Dr. Max Lungarella
The NewScientist.com article Vision-body link tested in robot experiments said
Experiments involving real and simulated robots suggest that the relationship between physical movement and sensory input could be crucial to developing more intelligent machines.
Tests involving two real and one simulated robot show that feedback between sensory input and body movement is crucial to navigating the surrounding world. Understanding this relationship better could help scientists build more life-like machines, say the researchers involved.

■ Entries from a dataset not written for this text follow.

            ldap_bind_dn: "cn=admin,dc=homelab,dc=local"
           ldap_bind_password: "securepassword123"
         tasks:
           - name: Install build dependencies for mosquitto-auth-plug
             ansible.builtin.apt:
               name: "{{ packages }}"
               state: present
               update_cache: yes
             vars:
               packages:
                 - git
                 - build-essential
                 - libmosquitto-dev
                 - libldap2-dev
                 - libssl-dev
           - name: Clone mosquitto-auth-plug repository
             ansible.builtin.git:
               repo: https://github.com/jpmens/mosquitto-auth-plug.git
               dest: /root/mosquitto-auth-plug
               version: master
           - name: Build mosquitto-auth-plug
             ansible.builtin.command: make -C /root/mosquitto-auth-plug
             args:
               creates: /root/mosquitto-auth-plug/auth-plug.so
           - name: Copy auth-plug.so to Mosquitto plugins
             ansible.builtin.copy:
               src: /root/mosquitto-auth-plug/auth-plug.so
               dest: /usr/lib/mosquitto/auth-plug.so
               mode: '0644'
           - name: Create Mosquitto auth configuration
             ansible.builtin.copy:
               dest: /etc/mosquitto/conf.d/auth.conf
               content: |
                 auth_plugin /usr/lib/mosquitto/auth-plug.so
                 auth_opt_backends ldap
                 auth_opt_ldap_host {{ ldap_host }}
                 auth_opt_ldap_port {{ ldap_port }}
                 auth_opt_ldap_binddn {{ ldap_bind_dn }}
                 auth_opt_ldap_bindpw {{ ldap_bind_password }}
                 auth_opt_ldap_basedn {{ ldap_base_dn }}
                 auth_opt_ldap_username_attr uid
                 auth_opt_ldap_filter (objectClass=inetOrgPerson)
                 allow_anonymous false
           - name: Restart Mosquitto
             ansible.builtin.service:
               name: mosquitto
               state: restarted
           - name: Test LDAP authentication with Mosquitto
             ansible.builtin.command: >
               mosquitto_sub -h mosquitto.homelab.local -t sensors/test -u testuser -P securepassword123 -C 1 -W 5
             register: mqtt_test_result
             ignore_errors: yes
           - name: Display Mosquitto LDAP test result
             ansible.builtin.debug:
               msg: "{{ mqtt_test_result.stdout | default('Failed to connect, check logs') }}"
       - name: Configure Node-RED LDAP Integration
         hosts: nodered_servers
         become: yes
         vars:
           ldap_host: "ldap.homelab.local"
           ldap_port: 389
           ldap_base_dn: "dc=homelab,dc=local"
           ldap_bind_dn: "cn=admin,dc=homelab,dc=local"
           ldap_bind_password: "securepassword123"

Scientists studying artificial intelligence have traditionally separated physical behaviour and sensory input. “But the brain’s inputs are not independent,” says Olaf Sporns, a neuroscientist at Indiana University, US. “For example, motor behaviour has a role to play in what the body senses from the environment.”
An increasing number of researchers are taking this approach, known as “embodied cognition”, says Sporns. He worked with roboticist Max Lungarella from Tokyo University in Japan, to create experiments that would test the idea.
Dr. Max Lungarella is
currently working at the Laboratory for Intelligent Systems and
Informatics of the University of Tokyo in the group of
Yasuo Kuniyoshi.
Max is also collaborating with fellow Lifeboat Foundation Scientific
Advisory Board member Olaf Sporns from the University of
Indiana, the Artificial Intelligence Laboratory of the
University of Zurich headed by
Rolf Pfeifer, as well as with
Hiroshi Yokoi from the University of Tokyo,
and
Sony’s Intelligence Dynamics Laboratories.
He has a
wide range of
research interests, which are all directly or indirectly related to
understanding better the mechanisms underlying intelligent behavior,
and how the application of such knowledge can be mapped onto
technological innovation.
Max earned an Electrical Engineering Degree from the University of
Perugia, Italy, and a Ph.D. in Artificial Intelligence from the
University of Zurich, Switzerland.
He coauthored
Methods for quantifying the causal structure of bivariate time
series,
Morphology, Control, and Passive Dynamics,
Mapping causal relations in sensorimotor networks,
Exploration of natural dynamics through resonance and chaos,
Simulating development in a real robot: on the concurrent increase
of
sensory, motor, and neural complexity,
Robot bouncing: on the interaction between neural and
body-environment
dynamics, and
Information Self-Structuring: Key Principle for Learning and
Development. Read his full
list of publications!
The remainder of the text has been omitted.